Simply put, a cloud is just a collection of similar, managed servers. Before cloud computing, a Tech startup company needed to purchase its own servers and pay ongoing maintenance costs. It also needed to invest in infrastructure in order to have enough network bandwidth to handle incoming traffic. When a startup’s user base expanded, the company needed to further invest in servers and infrastructure to handle the increased load. In the 1990s, an internet startup needed to invest $10-$20M in infrastructure to have a scalable product. Twenty years later, the cost was reduced to below $100/month per server, allowing Tech startups to launch a scalable MVP with less than $1M. The advent of cloud computing platforms made this even easier to do. Linking multiple servers together in a managed farm turned capital expenditure into payment for a dynamic service, allowing scaling up and down according to needs.
We believe a similar revolution will occur in Bio, and will drive its next evolution. For example, we envision an aggregation of bioreactors into a single managed facility, using automation software and robotics. Newer bioreactors will be developed with smaller footprints and integrated data gathering that will later be analyzed and controlled by software. AI software will respond to the continuously changing micro-environments and better control each bioreactor with a faster response time, while robotics will allow the needs of multiple bioreactors to be addressed simultaneously. The aggregation and efficient management of large numbers of bioreactors will allow us to create the equivalent of a managed “Bio-server farm”.
Today, we can see a somewhat parallel trend in what is called “cloud biology”. In contrast to the Bio production we envision, cloud biology startups are focused on the discovery phase at the lab. Startups are using robotics, automation software and AI to run lab experiments off-site, in the “cloud”. For example, Transcriptic, with $28M total funding, is developing fully automated assays to help startups run drug discovery experiments in the cloud; Emerald Cloud Laboratory, with $34M total funding, is using a script language to make it easier to plan and execute remotely controlled experiments ; while Vium, with $30M total funding, aims to automate and enable data-intensive monitoring of off-site preclinical testing in mice. These startups attracted investors such as AME Cloud Ventures, Data Collective, Founders Fund, Google Ventures, Lux Capital and OS Fund.

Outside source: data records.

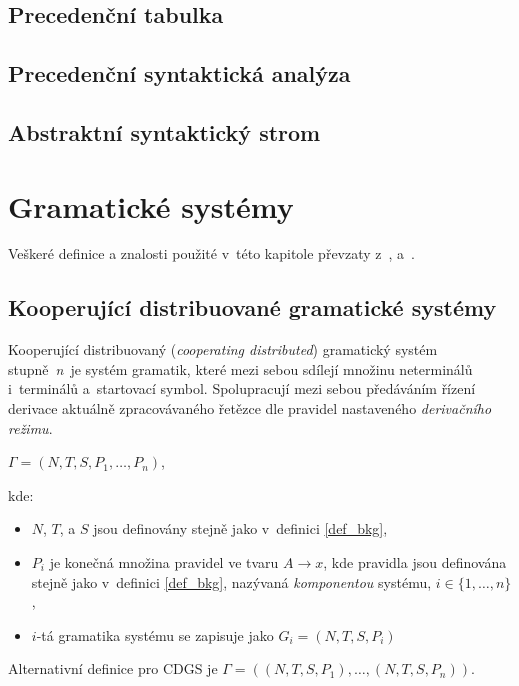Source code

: \section{Precedenční tabulka}

\section{Precedenční syntaktická analýza}

\section{Abstraktní syntaktický strom}


\chapter{Gramatické systémy}\label{kap_GS}

Veškeré definice a znalosti použité v~této kapitole převzaty z~\cite{CDGS}, \cite{PCGS} a~\cite{Handbook-Of-Formal-Languages-2}.

\section{Kooperující distribuované gramatické systémy}\label{kap_CDGS}

Kooperující distribuovaný (\emph{cooperating distributed}) gramatický systém stupně~\emph{n}~je systém gramatik, které mezi sebou sdílejí množinu neterminálů i~terminálů a~startovací symbol.
Spolupracují mezi sebou předáváním řízení derivace aktuálně zpracovávaného řetězce dle pravidel nastaveného \emph{derivačního režimu}.

\begin{definition}\label{def_cdgs}
\begin{center}
    $\Gamma = (N, T, S, P_1, \ldots ,P_n)$,
\end{center}
kde:
\begin{itemize}
    \item $N$, $T$, a $S$ jsou definovány stejně jako v~definici \ref{def_bkg},
    \item $P_i$ je konečná množina pravidel ve tvaru $A\rightarrow x$, kde pravidla jsou definována stejně jako v~definici \ref{def_bkg}, nazývaná \emph{komponentou} systému, $i \in \{1, \ldots, n\}$,
    \item $i$-tá gramatika systému se zapisuje jako $G_i = (N,T,S,P_i)$
\end{itemize}   
Alternativní definice pro CDGS je $\Gamma = ((N, T, S, P_1), \ldots , (N, T, S, P_n))$.
\end{definition}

The “Bio-server farms” we envision will allow low cost, dynamic scalability of Bio production. It will allow developers with virtually no investment in infrastructure to produce significant quantities of their prototype for testing.
The “Bio-server farms” will also significantly reduce the risk in developing Bio-therapeutics and Bio products: by quickly allowing the low-cost production of enough quantities for testing and clinical studies, we would risk less capital and learn faster whether a product works. This is a major risk reduction step that cannot be done today, either in labs or cloud biology companies.